では、ここで先ず、福笑いの師匠ともいえる布袋さんと一緒の七福神の残りの六人の神様を紹介しましょう。中国出身の寿老人は寿星といわれる南天星の化身神、仙人であり長寿の福をもたらすと言われます。福禄寿も中国出身で道教の南極星の神様の化身、先人と信じられ、また、寿星、福星、禄星、の三つの星が一緒になったものとも考えられ、寿老人と同じように長寿をの福をもたらす他、人徳を象徴する神とも信じられています。七神の中で唯一厳つい顔した毘沙門天はもともとインド、ヒンズー教からの仏教の守護神の一人として取り入れられ、同じようにヒンズー教から仏教の守護神として取り入れられた帝釈天に仕える神であり、日本では勝利に結びつく力の恵みの神であり、威厳を象徴するものとされています。阿修羅がどんなに踏ん張っても帝釈天に勝てなかった背景には毘沙門天の効力もあったのでしょう。右手の槍は、仏教を弾圧する敵を征伐する勝利の護りと勝利の武器であり、左手の宝珠で人々に知恵などの福徳を与えていると信じられてもいます。

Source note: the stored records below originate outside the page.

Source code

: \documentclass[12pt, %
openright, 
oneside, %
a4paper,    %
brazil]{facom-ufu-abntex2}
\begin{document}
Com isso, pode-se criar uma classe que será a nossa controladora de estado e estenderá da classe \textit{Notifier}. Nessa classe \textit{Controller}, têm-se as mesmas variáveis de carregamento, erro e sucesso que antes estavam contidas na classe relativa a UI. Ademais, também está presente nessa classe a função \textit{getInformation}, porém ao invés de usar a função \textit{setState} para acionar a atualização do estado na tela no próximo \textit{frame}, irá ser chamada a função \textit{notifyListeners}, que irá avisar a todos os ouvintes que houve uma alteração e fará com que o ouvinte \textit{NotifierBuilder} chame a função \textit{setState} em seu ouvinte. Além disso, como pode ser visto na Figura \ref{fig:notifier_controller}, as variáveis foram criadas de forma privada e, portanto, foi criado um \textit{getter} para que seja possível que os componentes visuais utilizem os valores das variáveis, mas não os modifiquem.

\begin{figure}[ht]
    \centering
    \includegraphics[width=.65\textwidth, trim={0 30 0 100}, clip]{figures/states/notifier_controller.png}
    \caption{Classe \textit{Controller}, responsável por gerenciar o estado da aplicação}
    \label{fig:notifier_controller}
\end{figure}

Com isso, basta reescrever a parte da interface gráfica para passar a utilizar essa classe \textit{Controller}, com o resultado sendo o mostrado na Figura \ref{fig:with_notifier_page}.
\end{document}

琵琶を奏でる弁才天(弁天さま)は七人の福の神様達の紅一点で、もともとは水を含んだものを意味するサラスバティと呼ばれるヒンズー教における河の女神なのでインド出身です。河のせせらぎの心地良い音に乗じて、弁天は、音楽や弁舌のご利益をもたらす女神ともされ、特にいい弁舌をするには修辞法などについての知恵、そして、いい音楽にはそれ相応の才能も必要ですので、弁天は弁才天とも言われ、知恵や才能といった福、恵みの女神ともされています。ギリシャ語で知恵のことをソフィアといい、哲学、フィロソフィア、とは知恵との友好という意味であり、このソフィアというギリシャ語は女性形の語であり、西洋では女性の名前としても知られています。日本に”帰化”したこの知恵の恵みの神様もソフィア同様、やっぱり女性なんですね。同じくインド出身でもともとはヒンズー教の神だった毘沙門天と同様、もともとヒンズー教で、サラスバティと呼ばれた弁才天も、仏教文化に取り入れられ、その背後には”金光明最勝玉経”にある弁天のお経だと言われており、彼女のお経の声を聞くと、寿命増益怨敵退散のご利益あり、と信じられてもいます。ということは、インドの弁才天には中国の寿老人や福禄寿と同じように長寿の福をももたらすんですね。余談ですが、実は、七福神の考えが形成されるまでに、弁才天が宝船に乗れるかどうか議論されていたそうです。というのは、弁才天という女神の他、実は、毘沙門天の妹(或いは、妃)とされていた吉祥天というもともとヒンズー教の女神も候補者に上がっていたからです。しかし、あの厳つい顔つきの毘沙門天の妹であれば、やはり、女性らしさとか、女としての美しさという点で、やはり弁天にはかなわなかったので兄貴だけ宝船に乗っけてもらったんでしょう。とにかく、弁天はとびっきりの美女なんだ。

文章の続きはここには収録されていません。